## Data for analysis:
____
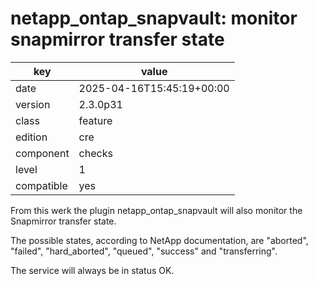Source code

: [//]: # (werk v2)
# netapp_ontap_snapvault: monitor snapmirror transfer state

key        | value
---------- | ---
date       | 2025-04-16T15:45:19+00:00
version    | 2.3.0p31
class      | feature
edition    | cre
component  | checks
level      | 1
compatible | yes

From this werk the plugin netapp_ontap_snapvault will also monitor
the Snapmirror transfer state.

The possible states, according to NetApp documentation,
are "aborted", "failed", "hard_aborted", "queued", "success" and "transferring".

The service will always be in status OK.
____
## Problem to work on:
How many lines in the entries above include the string "will"? Please answer with that number and nothing more.

## Task response:
2